Collected data:
.....
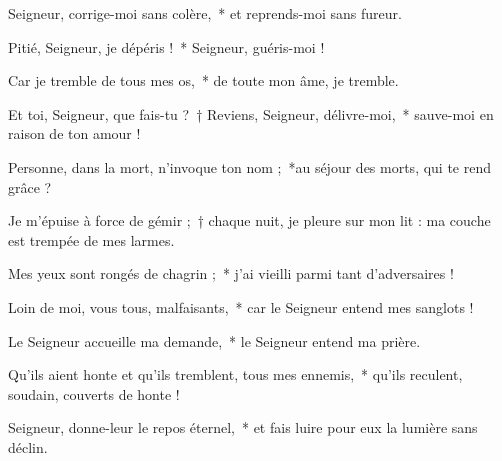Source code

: \item Seigneur, corrige-moi sans colère,~* et reprends-moi sans fureur.

\item Pitié, Seigneur, je dépéris !~* Seigneur, guéris-moi !

\item Car je tremble de tous mes os,~* de toute mon âme, je tremble.

\item Et toi, Seigneur, que fais-tu ?~† Reviens, Seigneur, délivre-moi,~* sauve-moi en raison de ton amour !

\item Personne, dans la mort, n'invoque ton nom ;~*au séjour des morts, qui te rend grâce ?

\item Je m'épuise à force de gémir ;~† chaque nuit, je pleure sur mon lit : ma couche est trempée de mes larmes.

\item Mes yeux sont rongés de chagrin ;~* j'ai vieilli parmi tant d'adversaires !

\item Loin de moi, vous tous, malfaisants,~* car le Seigneur entend mes sanglots !

\item Le Seigneur accueille ma demande,~* le Seigneur entend ma prière.

\item Qu'ils aient honte et qu'ils tremblent, tous mes ennemis,~* qu'ils reculent, soudain, couverts de honte !

\item Seigneur, donne-leur le repos éternel,~* et fais luire pour eux la lumière sans déclin.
.....
• What to do: Copy out the lines above exactly, beginning at the one that contains "reprends-moi sans fureur." and ending at the one that contains "ton amour !".

• Reply to the task:
: \item Seigneur, corrige-moi sans colère,~* et reprends-moi sans fureur.

\item Pitié, Seigneur, je dépéris !~* Seigneur, guéris-moi !

\item Car je tremble de tous mes os,~* de toute mon âme, je tremble.

\item Et toi, Seigneur, que fais-tu ?~† Reviens, Seigneur, délivre-moi,~* sauve-moi en raison de ton amour !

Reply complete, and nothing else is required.